Data provided.
+++
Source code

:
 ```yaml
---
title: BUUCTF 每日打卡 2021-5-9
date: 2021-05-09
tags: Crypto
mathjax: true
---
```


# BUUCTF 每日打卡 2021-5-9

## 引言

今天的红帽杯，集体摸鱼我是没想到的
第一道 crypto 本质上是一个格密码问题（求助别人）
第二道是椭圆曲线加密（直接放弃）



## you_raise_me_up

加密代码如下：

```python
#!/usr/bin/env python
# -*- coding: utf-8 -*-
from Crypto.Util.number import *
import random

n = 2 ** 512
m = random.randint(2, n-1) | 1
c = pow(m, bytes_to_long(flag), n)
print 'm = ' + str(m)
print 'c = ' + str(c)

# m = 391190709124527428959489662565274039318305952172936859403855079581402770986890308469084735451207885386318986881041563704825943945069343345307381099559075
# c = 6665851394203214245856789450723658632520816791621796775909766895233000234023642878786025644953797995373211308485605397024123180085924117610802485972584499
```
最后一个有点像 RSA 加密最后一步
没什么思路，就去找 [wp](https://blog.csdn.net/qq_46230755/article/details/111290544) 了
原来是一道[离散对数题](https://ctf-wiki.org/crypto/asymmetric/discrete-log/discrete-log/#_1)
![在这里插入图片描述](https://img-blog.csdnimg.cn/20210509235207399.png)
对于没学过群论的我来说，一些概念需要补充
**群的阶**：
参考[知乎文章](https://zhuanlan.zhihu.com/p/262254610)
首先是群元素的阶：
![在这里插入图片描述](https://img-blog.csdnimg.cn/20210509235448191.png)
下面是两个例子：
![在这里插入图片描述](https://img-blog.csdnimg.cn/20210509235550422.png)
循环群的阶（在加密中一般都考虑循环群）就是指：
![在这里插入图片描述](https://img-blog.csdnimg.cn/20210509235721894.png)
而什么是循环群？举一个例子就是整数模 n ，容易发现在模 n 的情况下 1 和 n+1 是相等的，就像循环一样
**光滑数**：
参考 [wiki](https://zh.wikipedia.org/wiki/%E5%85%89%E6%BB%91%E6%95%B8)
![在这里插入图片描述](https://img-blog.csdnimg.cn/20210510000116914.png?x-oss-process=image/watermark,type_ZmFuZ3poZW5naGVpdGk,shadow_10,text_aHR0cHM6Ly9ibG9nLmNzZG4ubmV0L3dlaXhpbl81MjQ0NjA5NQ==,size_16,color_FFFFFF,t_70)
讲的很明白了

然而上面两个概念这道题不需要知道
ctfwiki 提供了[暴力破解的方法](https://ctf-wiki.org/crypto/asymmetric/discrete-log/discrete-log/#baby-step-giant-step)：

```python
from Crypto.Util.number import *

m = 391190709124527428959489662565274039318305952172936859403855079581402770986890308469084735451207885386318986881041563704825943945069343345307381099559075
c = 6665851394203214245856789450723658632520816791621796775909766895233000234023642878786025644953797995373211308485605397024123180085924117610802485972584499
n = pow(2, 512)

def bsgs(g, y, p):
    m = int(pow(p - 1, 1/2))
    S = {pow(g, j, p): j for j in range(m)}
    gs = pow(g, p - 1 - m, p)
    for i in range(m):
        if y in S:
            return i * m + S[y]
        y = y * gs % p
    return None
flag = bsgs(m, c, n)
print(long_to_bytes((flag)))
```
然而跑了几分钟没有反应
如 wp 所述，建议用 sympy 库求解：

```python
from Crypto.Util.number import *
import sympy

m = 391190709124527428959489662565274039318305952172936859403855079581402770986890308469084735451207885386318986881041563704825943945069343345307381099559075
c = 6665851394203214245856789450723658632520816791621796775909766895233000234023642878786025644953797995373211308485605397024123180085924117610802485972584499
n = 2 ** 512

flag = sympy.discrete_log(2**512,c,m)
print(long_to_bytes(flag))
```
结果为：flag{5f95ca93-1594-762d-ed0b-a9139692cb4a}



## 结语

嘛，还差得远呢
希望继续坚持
+++
Action item. The entries above need to be transcribed with no differences at all.

Exercise solution.
Source code

:
 ```yaml
---
title: BUUCTF 每日打卡 2021-5-9
date: 2021-05-09
tags: Crypto
mathjax: true
---
```


# BUUCTF 每日打卡 2021-5-9

## 引言

今天的红帽杯，集体摸鱼我是没想到的
第一道 crypto 本质上是一个格密码问题（求助别人）
第二道是椭圆曲线加密（直接放弃）



## you_raise_me_up

加密代码如下：

```python
#!/usr/bin/env python
# -*- coding: utf-8 -*-
from Crypto.Util.number import *
import random

n = 2 ** 512
m = random.randint(2, n-1) | 1
c = pow(m, bytes_to_long(flag), n)
print 'm = ' + str(m)
print 'c = ' + str(c)

# m = 391190709124527428959489662565274039318305952172936859403855079581402770986890308469084735451207885386318986881041563704825943945069343345307381099559075
# c = 6665851394203214245856789450723658632520816791621796775909766895233000234023642878786025644953797995373211308485605397024123180085924117610802485972584499
```
最后一个有点像 RSA 加密最后一步
没什么思路，就去找 [wp](https://blog.csdn.net/qq_46230755/article/details/111290544) 了
原来是一道[离散对数题](https://ctf-wiki.org/crypto/asymmetric/discrete-log/discrete-log/#_1)
![在这里插入图片描述](https://img-blog.csdnimg.cn/20210509235207399.png)
对于没学过群论的我来说，一些概念需要补充
**群的阶**：
参考[知乎文章](https://zhuanlan.zhihu.com/p/262254610)
首先是群元素的阶：
![在这里插入图片描述](https://img-blog.csdnimg.cn/20210509235448191.png)
下面是两个例子：
![在这里插入图片描述](https://img-blog.csdnimg.cn/20210509235550422.png)
循环群的阶（在加密中一般都考虑循环群）就是指：
![在这里插入图片描述](https://img-blog.csdnimg.cn/20210509235721894.png)
而什么是循环群？举一个例子就是整数模 n ，容易发现在模 n 的情况下 1 和 n+1 是相等的，就像循环一样
**光滑数**：
参考 [wiki](https://zh.wikipedia.org/wiki/%E5%85%89%E6%BB%91%E6%95%B8)
![在这里插入图片描述](https://img-blog.csdnimg.cn/20210510000116914.png?x-oss-process=image/watermark,type_ZmFuZ3poZW5naGVpdGk,shadow_10,text_aHR0cHM6Ly9ibG9nLmNzZG4ubmV0L3dlaXhpbl81MjQ0NjA5NQ==,size_16,color_FFFFFF,t_70)
讲的很明白了

然而上面两个概念这道题不需要知道
ctfwiki 提供了[暴力破解的方法](https://ctf-wiki.org/crypto/asymmetric/discrete-log/discrete-log/#baby-step-giant-step)：

```python
from Crypto.Util.number import *

m = 391190709124527428959489662565274039318305952172936859403855079581402770986890308469084735451207885386318986881041563704825943945069343345307381099559075
c = 6665851394203214245856789450723658632520816791621796775909766895233000234023642878786025644953797995373211308485605397024123180085924117610802485972584499
n = pow(2, 512)

def bsgs(g, y, p):
    m = int(pow(p - 1, 1/2))
    S = {pow(g, j, p): j for j in range(m)}
    gs = pow(g, p - 1 - m, p)
    for i in range(m):
        if y in S:
            return i * m + S[y]
        y = y * gs % p
    return None
flag = bsgs(m, c, n)
print(long_to_bytes((flag)))
```
然而跑了几分钟没有反应
如 wp 所述，建议用 sympy 库求解：

```python
from Crypto.Util.number import *
import sympy

m = 391190709124527428959489662565274039318305952172936859403855079581402770986890308469084735451207885386318986881041563704825943945069343345307381099559075
c = 6665851394203214245856789450723658632520816791621796775909766895233000234023642878786025644953797995373211308485605397024123180085924117610802485972584499
n = 2 ** 512

flag = sympy.discrete_log(2**512,c,m)
print(long_to_bytes(flag))
```
结果为：flag{5f95ca93-1594-762d-ed0b-a9139692cb4a}



## 结语

嘛，还差得远呢
希望继续坚持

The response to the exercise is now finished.